Visualizar(abrir em uma nova aba)

One of the most fantastic thing about leiningen is to create a new project, is just one command you have a full project skeleton:

$> lein new app hello-clojure
Generating a project called hello-clojure based on 
the 'app' template.

Now just open it inside your editor and start exploring our project! One of the things that you need to note is the file project.clj, it is used by leiningen and it have important information to it build your project, like dependencies and the main function (the first function to run in our project). I think that if you already program other languages you know what this file is. For now you just need to think a lot about this file, in the future we’ll go deep.

Just to test our project, open the file src/hello_clojure/core.clj and change the println expression to any message:

(defn -main
  "Hello Clojure, I love U!"
  [& args]
  (println "Hello, World! I'm lovin Clojure"))

Now just go to your terminal and run your project with lein run:

$ > lein run
Hello, World! I'm lovin Clojure

That’s wonderful, right? With lein we can run our tests too, just type lein test, and you will run all tests of your project (leiningen app template comes with one test that’s easy to fix, it’s your mission try it).

We created our first project hello-clojure, tested with lein run, it’s time to build it!

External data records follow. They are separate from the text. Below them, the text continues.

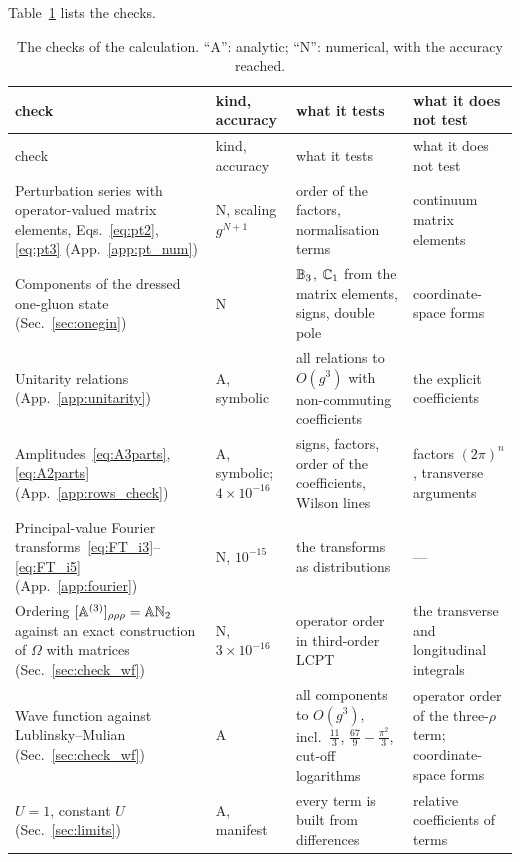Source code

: Table~\ref{tab:checks} lists the checks.
\begingroup
\footnotesize
\renewcommand{\arraystretch}{1.25}
\begin{longtable}{@{}>{\raggedright\arraybackslash}p{}>{\raggedright\arraybackslash}p{}>{\raggedright\arraybackslash}p{}>{\raggedright\arraybackslash}p{}@{}}
\caption{The checks of the calculation. ``A'': analytic; ``N'': numerical, with the accuracy reached.}\label{tab:checks}\\
\toprule
check & kind, accuracy & what it tests & what it does not test\\
\midrule
\endfirsthead
\toprule
check & kind, accuracy & what it tests & what it does not test\\
\midrule
\endhead
\bottomrule
\endfoot
Perturbation series with operator-valued matrix elements, Eqs.~\eqref{eq:pt2}, \eqref{eq:pt3} (App.~\ref{app:pt_num}) & N, scaling $g^{N+1}$ & order of the factors, normalisation terms & continuum matrix elements\\
Components of the dressed one-gluon state (Sec.~\ref{sec:onegin}) & N & $\mathbb{B}_3$, $\mathbb{C}_1$ from the matrix elements, signs, double pole & coordinate-space forms\\
Unitarity relations (App.~\ref{app:unitarity}) & A, symbolic & all relations to $O(g^3)$ with non-commuting coefficients & the explicit coefficients\\
Amplitudes~\eqref{eq:A3parts}, \eqref{eq:A2parts} (App.~\ref{app:rows_check}) & A, symbolic; $4\times10^{-16}$ & signs, factors, order of the coefficients, Wilson lines & factors $(2\pi)^n$, transverse arguments\\
Principal-value Fourier transforms~\eqref{eq:FT_i3}--\eqref{eq:FT_i5} (App.~\ref{app:fourier}) & N, $10^{-15}$ & the transforms as distributions & ---\\
Ordering $[\mathbb{A}^{(3)}]_{\rho\rho\rho}=\mathbb{A}\mathbb{N}_2$ against an exact construction of $\Omega$ with matrices (Sec.~\ref{sec:check_wf}) & N, $3\times10^{-16}$ & operator order in third-order LCPT & the transverse and longitudinal integrals\\
Wave function against Lublinsky--Mulian (Sec.~\ref{sec:check_wf}) & A & all components to $O(g^3)$, incl.\ $\frac{11}{3}$, $\frac{67}{9}-\frac{\pi^2}{3}$, cut-off logarithms & operator order of the three-$\rho$ term; coordinate-space forms\\
$U=1$, constant $U$ (Sec.~\ref{sec:limits}) & A, manifest & every term is built from differences & relative coefficients of terms\\

\end{longtable}
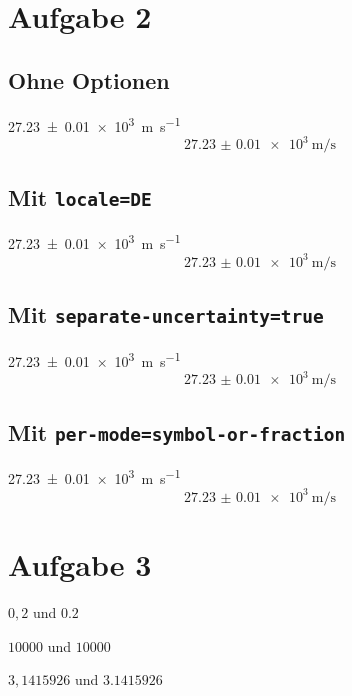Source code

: \documentclass{scrartcl}
\begin{document}
\section*{Aufgabe 2}

\subsection*{Ohne Optionen}

\SI{27.23(1)e3}{\meter\per\second}
\begin{equation}
  \SI{27.23(1)e3}{\meter\per\second} 
\end{equation}

\subsection*{Mit \texttt{locale=DE}}

\SI{27.23(1)e3}{\meter\per\second}
\begin{equation}
  \SI{27.23(1)e3}{\meter\per\second} 
\end{equation}

\subsection*{Mit \texttt{separate-uncertainty=true}}

\SI{27.23(1)e3}{\meter\per\second}
\begin{equation}
  \SI{27.23(1)e3}{\meter\per\second} 
\end{equation}

\subsection*{Mit \texttt{per-mode=symbol-or-fraction}}

\SI{27.23(1)e3}{\meter\per\second}
\begin{equation} 
  \SI{27.23(1)e3}{\meter\per\second} 
\end{equation}

\section*{Aufgabe 3}

$0,2$ und $\num{0,2}$

$10000$ und $\num{10000}$

$3,1415926$ und $\num{3,1415926}$
\end{document}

To build is very simple, just type lein uberjar and wait it finish.

After it, you should have a jar file inside target/uberjar directory in your project, just navigate to ir, and run it as a jar:

$ > java -jar hello-clojure-0.1.0-SNAPSHOT-standalone.jar 
Hello, World! I'm lovin Clojure

Leiningen templates

Leiningen has a lot of templates to use with the command leiningen new, it has a template for almost everything, and you can check for templates here. If you already waste some time in the internet looking for examples of skeletons of projects in X languages, this is for you! if you need a skeleton for CLI, just look at it, if you need something to webapps, just look at it! Its useful a lot.

We used the app template because its the most basic template, and it represents a common structure for Clojure apps, it can be very useful on the next steps of our journey.


We learned a lot about Leiningen in this post, now we know how to create projects, run, test and build it… But we learned something more important, something that we’ll use a lot through our journey, we learned how to use REPL!

REPL is one of the most powerful tool that we’ll use, and it will help a lot while studying to quick evaluate expressions, get used to it, and you’ll be a great Clojure wizard.